_TASK PROMPT:_ Lines containing the word "https" are to be copied from the data below.
*** Opening TASK INPUTS ***
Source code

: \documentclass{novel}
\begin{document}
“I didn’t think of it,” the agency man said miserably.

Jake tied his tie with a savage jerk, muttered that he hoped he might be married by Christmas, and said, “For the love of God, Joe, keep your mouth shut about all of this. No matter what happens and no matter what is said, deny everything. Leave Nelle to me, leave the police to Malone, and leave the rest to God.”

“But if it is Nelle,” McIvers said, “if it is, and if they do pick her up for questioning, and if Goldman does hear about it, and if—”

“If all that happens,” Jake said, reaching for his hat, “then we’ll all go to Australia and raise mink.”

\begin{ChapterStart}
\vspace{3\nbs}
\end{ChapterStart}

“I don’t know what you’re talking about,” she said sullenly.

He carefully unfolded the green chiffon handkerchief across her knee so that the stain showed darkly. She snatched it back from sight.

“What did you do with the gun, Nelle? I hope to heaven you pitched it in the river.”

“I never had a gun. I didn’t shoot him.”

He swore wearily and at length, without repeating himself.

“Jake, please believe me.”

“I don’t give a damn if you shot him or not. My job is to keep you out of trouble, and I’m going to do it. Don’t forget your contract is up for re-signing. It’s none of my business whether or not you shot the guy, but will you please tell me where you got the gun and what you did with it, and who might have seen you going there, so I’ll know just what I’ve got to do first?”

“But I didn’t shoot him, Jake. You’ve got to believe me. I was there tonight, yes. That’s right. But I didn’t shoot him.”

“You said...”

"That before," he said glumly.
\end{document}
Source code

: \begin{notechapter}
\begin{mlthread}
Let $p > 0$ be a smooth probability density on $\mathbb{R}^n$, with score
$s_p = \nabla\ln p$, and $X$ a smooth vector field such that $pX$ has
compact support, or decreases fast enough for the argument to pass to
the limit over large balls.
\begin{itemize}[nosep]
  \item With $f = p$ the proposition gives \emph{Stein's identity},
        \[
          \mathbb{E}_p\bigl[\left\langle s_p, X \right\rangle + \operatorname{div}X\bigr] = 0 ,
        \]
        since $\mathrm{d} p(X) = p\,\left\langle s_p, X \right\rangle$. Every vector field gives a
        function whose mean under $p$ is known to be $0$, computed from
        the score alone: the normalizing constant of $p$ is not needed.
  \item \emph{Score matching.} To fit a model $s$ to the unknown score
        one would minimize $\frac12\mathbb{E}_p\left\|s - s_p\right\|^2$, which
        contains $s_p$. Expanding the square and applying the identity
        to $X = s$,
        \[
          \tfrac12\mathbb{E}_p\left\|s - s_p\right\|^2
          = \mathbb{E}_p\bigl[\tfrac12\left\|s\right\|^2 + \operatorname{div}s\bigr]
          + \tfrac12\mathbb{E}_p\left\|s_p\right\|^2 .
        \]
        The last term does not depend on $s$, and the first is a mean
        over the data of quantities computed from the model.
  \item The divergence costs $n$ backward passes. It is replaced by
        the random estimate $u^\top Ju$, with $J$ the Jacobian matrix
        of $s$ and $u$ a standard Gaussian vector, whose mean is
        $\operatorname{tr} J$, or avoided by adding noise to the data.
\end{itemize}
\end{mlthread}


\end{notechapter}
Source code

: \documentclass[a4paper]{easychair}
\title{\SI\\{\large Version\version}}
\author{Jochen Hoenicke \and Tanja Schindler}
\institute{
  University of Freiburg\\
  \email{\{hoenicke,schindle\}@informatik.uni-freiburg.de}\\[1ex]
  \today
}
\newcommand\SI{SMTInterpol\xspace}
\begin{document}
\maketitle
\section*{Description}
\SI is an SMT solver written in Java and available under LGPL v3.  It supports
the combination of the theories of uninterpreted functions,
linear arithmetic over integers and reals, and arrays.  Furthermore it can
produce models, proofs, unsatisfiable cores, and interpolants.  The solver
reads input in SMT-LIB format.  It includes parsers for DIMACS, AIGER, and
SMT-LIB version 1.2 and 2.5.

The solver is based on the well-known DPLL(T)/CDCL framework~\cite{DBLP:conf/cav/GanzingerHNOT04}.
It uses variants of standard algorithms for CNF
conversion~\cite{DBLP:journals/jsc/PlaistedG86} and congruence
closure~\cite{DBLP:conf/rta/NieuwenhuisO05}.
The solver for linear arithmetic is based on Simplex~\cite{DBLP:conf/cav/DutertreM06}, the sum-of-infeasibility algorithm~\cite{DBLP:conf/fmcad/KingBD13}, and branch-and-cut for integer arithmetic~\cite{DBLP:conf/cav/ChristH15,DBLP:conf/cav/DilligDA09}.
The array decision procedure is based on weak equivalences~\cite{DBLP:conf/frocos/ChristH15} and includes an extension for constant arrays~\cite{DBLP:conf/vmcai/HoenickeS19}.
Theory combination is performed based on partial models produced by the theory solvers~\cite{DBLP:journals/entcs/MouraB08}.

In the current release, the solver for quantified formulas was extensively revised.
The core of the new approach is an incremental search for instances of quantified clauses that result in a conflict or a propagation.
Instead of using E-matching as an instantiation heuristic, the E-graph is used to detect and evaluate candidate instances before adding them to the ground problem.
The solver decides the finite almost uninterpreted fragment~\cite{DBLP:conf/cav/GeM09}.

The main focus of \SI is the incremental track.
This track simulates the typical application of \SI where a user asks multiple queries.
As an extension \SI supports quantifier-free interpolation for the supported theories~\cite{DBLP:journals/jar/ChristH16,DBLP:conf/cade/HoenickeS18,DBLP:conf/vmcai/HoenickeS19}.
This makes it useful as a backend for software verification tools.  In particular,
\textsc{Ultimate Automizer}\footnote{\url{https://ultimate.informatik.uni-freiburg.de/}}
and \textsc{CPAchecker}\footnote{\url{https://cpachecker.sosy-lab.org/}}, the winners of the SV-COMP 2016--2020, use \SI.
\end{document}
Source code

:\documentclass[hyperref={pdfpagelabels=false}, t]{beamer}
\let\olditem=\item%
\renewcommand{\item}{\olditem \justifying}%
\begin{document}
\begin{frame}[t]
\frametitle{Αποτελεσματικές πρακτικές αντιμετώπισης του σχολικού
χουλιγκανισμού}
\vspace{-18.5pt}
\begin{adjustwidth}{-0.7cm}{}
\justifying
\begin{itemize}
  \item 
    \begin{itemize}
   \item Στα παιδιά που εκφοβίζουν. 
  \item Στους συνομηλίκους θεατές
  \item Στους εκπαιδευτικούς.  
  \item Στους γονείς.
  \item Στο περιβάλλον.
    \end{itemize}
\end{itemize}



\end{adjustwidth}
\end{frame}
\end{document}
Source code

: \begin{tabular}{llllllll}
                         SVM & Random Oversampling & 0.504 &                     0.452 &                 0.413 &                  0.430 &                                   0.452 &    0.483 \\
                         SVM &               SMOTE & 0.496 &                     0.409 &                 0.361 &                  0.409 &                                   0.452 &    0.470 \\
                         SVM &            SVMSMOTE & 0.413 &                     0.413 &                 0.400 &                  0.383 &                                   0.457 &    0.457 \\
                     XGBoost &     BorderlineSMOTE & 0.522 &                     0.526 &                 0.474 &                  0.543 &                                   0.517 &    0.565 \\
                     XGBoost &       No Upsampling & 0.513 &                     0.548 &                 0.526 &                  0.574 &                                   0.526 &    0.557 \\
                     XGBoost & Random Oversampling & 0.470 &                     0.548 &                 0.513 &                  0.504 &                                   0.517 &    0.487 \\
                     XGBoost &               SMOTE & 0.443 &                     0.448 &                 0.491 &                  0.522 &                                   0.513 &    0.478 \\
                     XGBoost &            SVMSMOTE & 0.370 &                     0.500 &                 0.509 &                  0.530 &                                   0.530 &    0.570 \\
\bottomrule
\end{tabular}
*** Closing TASK INPUTS ***
_ANSWER TO THE EXERCISE:_
\textsc{Ultimate Automizer}\footnote{\url{https://ultimate.informatik.uni-freiburg.de/}}
and \textsc{CPAchecker}\footnote{\url{https://cpachecker.sosy-lab.org/}}, the winners of the SV-COMP 2016--2020, use \SI.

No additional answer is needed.